----- Records to use -----

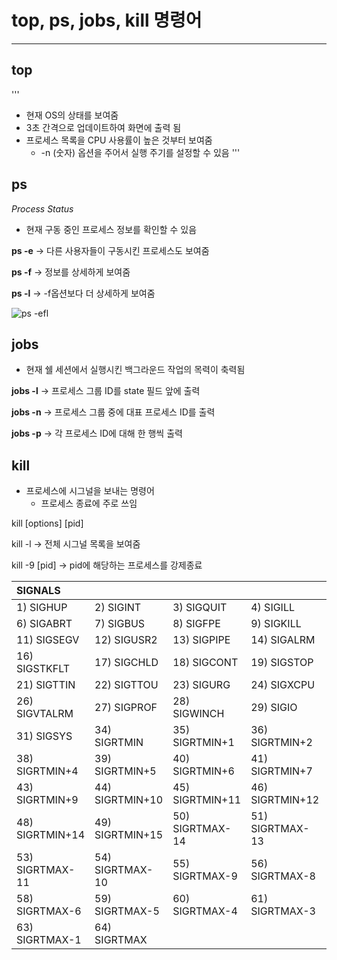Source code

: # top, ps, jobs, kill 명령어
---


## top
'''
* 현재 OS의 상태를 보여줌
* 3초 간격으로 업데이트하여 화면에 출력 됨
* 프로세스 목록을 CPU 사용률이 높은 것부터 보여줌
   * -n (숫자) 옵션을 주어서 실행 주기를 설정할 수 있음
'''

## ps
_Process Status_
* 현재 구동 중인 프로세스 정보를 확인할 수 있음

__ps -e__ -> 다른 사용자들이 구동시킨 프로세스도 보여줌

__ps -f__ -> 정보를 상세하게 보여줌

__ps -l__ -> -f옵션보다 더 상세하게 보여줌 

![ps -efl](https://github.com/haeseong6/Open-Source-SW/assets/133829902/7433be55-5c49-485f-82f2-33806f7fa933)

## jobs
* 현재 쉘 세션에서 실행시킨 백그라운드 작업의 목력이 축력됨

__jobs -l__ -> 프로세스 그룹 ID를 state 필드 앞에 출력

__jobs -n__ -> 프로세스 그룹 중에 대표 프로세스 ID를 출력

__jobs -p__ -> 각 프로세스 ID에 대해 한 행씩 출력


## kill
* 프로세스에 시그널을 보내는 명령어
  * 프로세스 종료에 주로 쓰임

kill [options] [pid]

kill -l -> 전체 시그널 목록을 보여줌

kill -9 [pid] -> pid에 해당하는 프로세스를 강제종료

| SIGNALS |   |    |   |   |
| :------- | :----- | :----- | :------ | :------- |
| 1) SIGHUP   |    2) SIGINT    |   3) SIGQUIT  |    4) SIGILL    |   5) SIGTRAP |
| 6) SIGABRT    |  7) SIGBUS    |   8) SIGFPE    |   9) SIGKILL   |  10) SIGUSR1 |
| 11) SIGSEGV    | 12) SIGUSR2   |  13) SIGPIPE   |  14) SIGALRM  |   15) SIGTERM |
| 16) SIGSTKFLT  | 17) SIGCHLD   |  18) SIGCONT  |   19) SIGSTOP  |   20) SIGTSTP |
| 21) SIGTTIN   |  22) SIGTTOU   |  23) SIGURG   |   24) SIGXCPU  |   25) SIGXFSZ |
| 26) SIGVTALRM  | 27) SIGPROF   |  28) SIGWINCH  |  29) SIGIO    |   30) SIGPWR |
| 31) SIGSYS    |  34) SIGRTMIN  |  35) SIGRTMIN+1 | 36) SIGRTMIN+2 | 37) SIGRTMIN+3 |
| 38) SIGRTMIN+4 | 39) SIGRTMIN+5 | 40) SIGRTMIN+6 | 41) SIGRTMIN+7 | 42) SIGRTMIN+8 |
| 43) SIGRTMIN+9 | 44) SIGRTMIN+10 | 45) SIGRTMIN+11 | 46) SIGRTMIN+12 | 47) SIGRTMIN+13 |
| 48) SIGRTMIN+14 | 49) SIGRTMIN+15 | 50) SIGRTMAX-14 | 51) SIGRTMAX-13 | 52) SIGRTMAX-12 |
| 53) SIGRTMAX-11 | 54) SIGRTMAX-10 | 55) SIGRTMAX-9 | 56) SIGRTMAX-8 | 57) SIGRTMAX-7 |
| 58) SIGRTMAX-6 | 59) SIGRTMAX-5  | 60) SIGRTMAX-4 | 61) SIGRTMAX-3 | 62) SIGRTMAX-2 |
| 63) SIGRTMAX-1 | 64) SIGRTMAX  |  |   |   |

-----

Reproduce all entries above exactly, minus the images.

#### Response box:
Source code

: # top, ps, jobs, kill 명령어
---


## top
'''
* 현재 OS의 상태를 보여줌
* 3초 간격으로 업데이트하여 화면에 출력 됨
* 프로세스 목록을 CPU 사용률이 높은 것부터 보여줌
   * -n (숫자) 옵션을 주어서 실행 주기를 설정할 수 있음
'''

## ps
_Process Status_
* 현재 구동 중인 프로세스 정보를 확인할 수 있음

__ps -e__ -> 다른 사용자들이 구동시킨 프로세스도 보여줌

__ps -f__ -> 정보를 상세하게 보여줌

__ps -l__ -> -f옵션보다 더 상세하게 보여줌 

![ps -efl](https://github.com/haeseong6/Open-Source-SW/assets/133829902/7433be55-5c49-485f-82f2-33806f7fa933)

## jobs
* 현재 쉘 세션에서 실행시킨 백그라운드 작업의 목력이 축력됨

__jobs -l__ -> 프로세스 그룹 ID를 state 필드 앞에 출력

__jobs -n__ -> 프로세스 그룹 중에 대표 프로세스 ID를 출력

__jobs -p__ -> 각 프로세스 ID에 대해 한 행씩 출력


## kill
* 프로세스에 시그널을 보내는 명령어
  * 프로세스 종료에 주로 쓰임

kill [options] [pid]

kill -l -> 전체 시그널 목록을 보여줌

kill -9 [pid] -> pid에 해당하는 프로세스를 강제종료

| SIGNALS |   |    |   |   |
| :------- | :----- | :----- | :------ | :------- |
| 1) SIGHUP   |    2) SIGINT    |   3) SIGQUIT  |    4) SIGILL    |   5) SIGTRAP |
| 6) SIGABRT    |  7) SIGBUS    |   8) SIGFPE    |   9) SIGKILL   |  10) SIGUSR1 |
| 11) SIGSEGV    | 12) SIGUSR2   |  13) SIGPIPE   |  14) SIGALRM  |   15) SIGTERM |
| 16) SIGSTKFLT  | 17) SIGCHLD   |  18) SIGCONT  |   19) SIGSTOP  |   20) SIGTSTP |
| 21) SIGTTIN   |  22) SIGTTOU   |  23) SIGURG   |   24) SIGXCPU  |   25) SIGXFSZ |
| 26) SIGVTALRM  | 27) SIGPROF   |  28) SIGWINCH  |  29) SIGIO    |   30) SIGPWR |
| 31) SIGSYS    |  34) SIGRTMIN  |  35) SIGRTMIN+1 | 36) SIGRTMIN+2 | 37) SIGRTMIN+3 |
| 38) SIGRTMIN+4 | 39) SIGRTMIN+5 | 40) SIGRTMIN+6 | 41) SIGRTMIN+7 | 42) SIGRTMIN+8 |
| 43) SIGRTMIN+9 | 44) SIGRTMIN+10 | 45) SIGRTMIN+11 | 46) SIGRTMIN+12 | 47) SIGRTMIN+13 |
| 48) SIGRTMIN+14 | 49) SIGRTMIN+15 | 50) SIGRTMAX-14 | 51) SIGRTMAX-13 | 52) SIGRTMAX-12 |
| 53) SIGRTMAX-11 | 54) SIGRTMAX-10 | 55) SIGRTMAX-9 | 56) SIGRTMAX-8 | 57) SIGRTMAX-7 |
| 58) SIGRTMAX-6 | 59) SIGRTMAX-5  | 60) SIGRTMAX-4 | 61) SIGRTMAX-3 | 62) SIGRTMAX-2 |
| 63) SIGRTMAX-1 | 64) SIGRTMAX  |  |   |   |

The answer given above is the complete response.